Black History: Special Delivery!!

small-pox

Onesimus was an enslaved African. He was owned by Cotton Mather, a Puritan minister in Boston. His knowledge of traditional African healing practices helped to save many people from a small pox epidemic in 1721. Onesimus informed his owner about the centuries old inoculation procedure practiced in Africa. The process involved extracting material from the pustule of someone who was infected and scratching it into the skin of someone who was unaffected. The intentional introduction of the disease inoculated the person, providing them with immunity from the disease. For some, there was no reaction. In most other cases, a mild non fatal form of the disease occurred.

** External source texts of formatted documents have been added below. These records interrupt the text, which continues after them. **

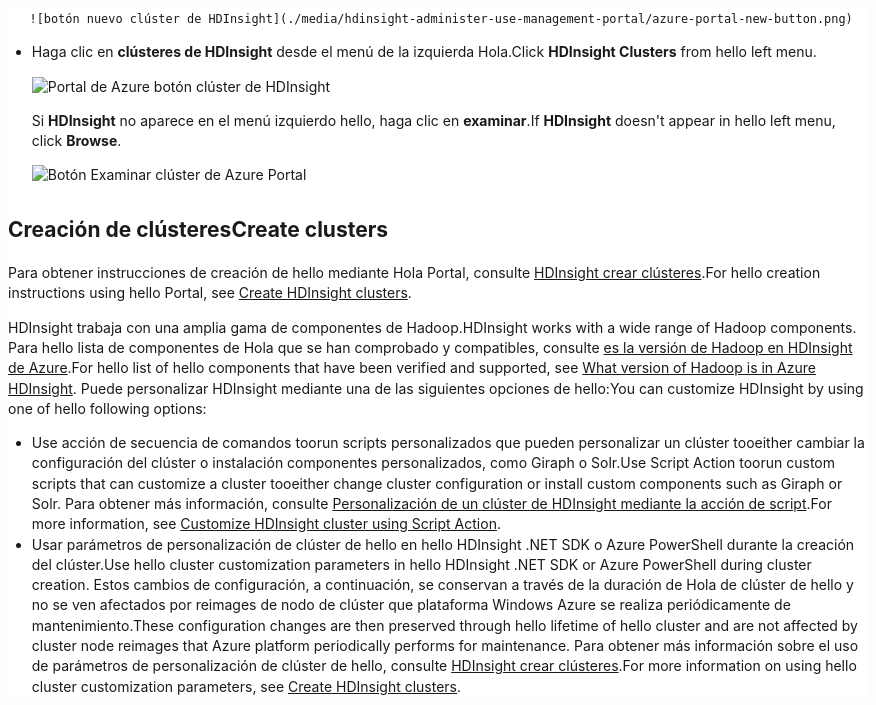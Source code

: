        ![botón nuevo clúster de HDInsight](./media/hdinsight-administer-use-management-portal/azure-portal-new-button.png)
   * <span data-ttu-id="50464-122">Haga clic en **clústeres de HDInsight** desde el menú de la izquierda Hola.</span><span class="sxs-lookup"><span data-stu-id="50464-122">Click **HDInsight Clusters** from hello left menu.</span></span>

       ![Portal de Azure botón clúster de HDInsight](./media/hdinsight-administer-use-management-portal/azure-portal-hdinsight-button.png)

     <span data-ttu-id="50464-124">Si **HDInsight** no aparece en el menú izquierdo hello, haga clic en **examinar**.</span><span class="sxs-lookup"><span data-stu-id="50464-124">If **HDInsight** doesn't appear in hello left menu, click **Browse**.</span></span>

     ![Botón Examinar clúster de Azure Portal](./media/hdinsight-administer-use-management-portal/azure-portal-browse-button.png)

## <a name="create-clusters"></a><span data-ttu-id="50464-126">Creación de clústeres</span><span class="sxs-lookup"><span data-stu-id="50464-126">Create clusters</span></span>
<span data-ttu-id="50464-127">Para obtener instrucciones de creación de hello mediante Hola Portal, consulte [HDInsight crear clústeres](hdinsight-hadoop-provision-linux-clusters.md).</span><span class="sxs-lookup"><span data-stu-id="50464-127">For hello creation instructions using hello Portal, see [Create HDInsight clusters](hdinsight-hadoop-provision-linux-clusters.md).</span></span>

<span data-ttu-id="50464-128">HDInsight trabaja con una amplia gama de componentes de Hadoop.</span><span class="sxs-lookup"><span data-stu-id="50464-128">HDInsight works with a wide range of Hadoop components.</span></span> <span data-ttu-id="50464-129">Para hello lista de componentes de Hola que se han comprobado y compatibles, consulte [es la versión de Hadoop en HDInsight de Azure](hdinsight-component-versioning.md).</span><span class="sxs-lookup"><span data-stu-id="50464-129">For hello list of hello components that have been verified and supported, see [What version of Hadoop is in Azure HDInsight](hdinsight-component-versioning.md).</span></span> <span data-ttu-id="50464-130">Puede personalizar HDInsight mediante una de las siguientes opciones de hello:</span><span class="sxs-lookup"><span data-stu-id="50464-130">You can customize HDInsight by using one of hello following options:</span></span>

* <span data-ttu-id="50464-131">Use acción de secuencia de comandos toorun scripts personalizados que pueden personalizar un clúster tooeither cambiar la configuración del clúster o instalación componentes personalizados, como Giraph o Solr.</span><span class="sxs-lookup"><span data-stu-id="50464-131">Use Script Action toorun custom scripts that can customize a cluster tooeither change cluster configuration or install custom components such as Giraph or Solr.</span></span> <span data-ttu-id="50464-132">Para obtener más información, consulte [Personalización de un clúster de HDInsight mediante la acción de script](hdinsight-hadoop-customize-cluster.md).</span><span class="sxs-lookup"><span data-stu-id="50464-132">For more information, see [Customize HDInsight cluster using Script Action](hdinsight-hadoop-customize-cluster.md).</span></span>
* <span data-ttu-id="50464-133">Usar parámetros de personalización de clúster de hello en hello HDInsight .NET SDK o Azure PowerShell durante la creación del clúster.</span><span class="sxs-lookup"><span data-stu-id="50464-133">Use hello cluster customization parameters in hello HDInsight .NET SDK or Azure PowerShell during cluster creation.</span></span> <span data-ttu-id="50464-134">Estos cambios de configuración, a continuación, se conservan a través de la duración de Hola de clúster de hello y no se ven afectados por reimages de nodo de clúster que plataforma Windows Azure se realiza periódicamente de mantenimiento.</span><span class="sxs-lookup"><span data-stu-id="50464-134">These configuration changes are then preserved through hello lifetime of hello cluster and are not affected by cluster node reimages that Azure platform periodically performs for maintenance.</span></span> <span data-ttu-id="50464-135">Para obtener más información sobre el uso de parámetros de personalización de clúster de hello, consulte [HDInsight crear clústeres](hdinsight-hadoop-provision-linux-clusters.md).</span><span class="sxs-lookup"><span data-stu-id="50464-135">For more information on using hello cluster customization parameters, see [Create HDInsight clusters](hdinsight-hadoop-provision-linux-clusters.md).</span></span>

At the time, inoculation was considered to be very dangerous. However, Mather, was confident in the inoculation procedure that Onesimus taught him and convinced Dr. Zabdiel Boylston to conduct an experiment with the inoculation procedure on his son and two slaves. The doctor would then go on to inoculate over 240 others. The inoculation process faced great skepticism and opposition in the U.S. and Europe. Mather and Boylston received death threats for promoting the procedure. However the positive results could not be refuted. 2% of those inoculated died, 15% of those not inoculated died from small pox. The procedure was rejected due largely in part to its origins as an African healing practice and the fact that a slave had recommended it.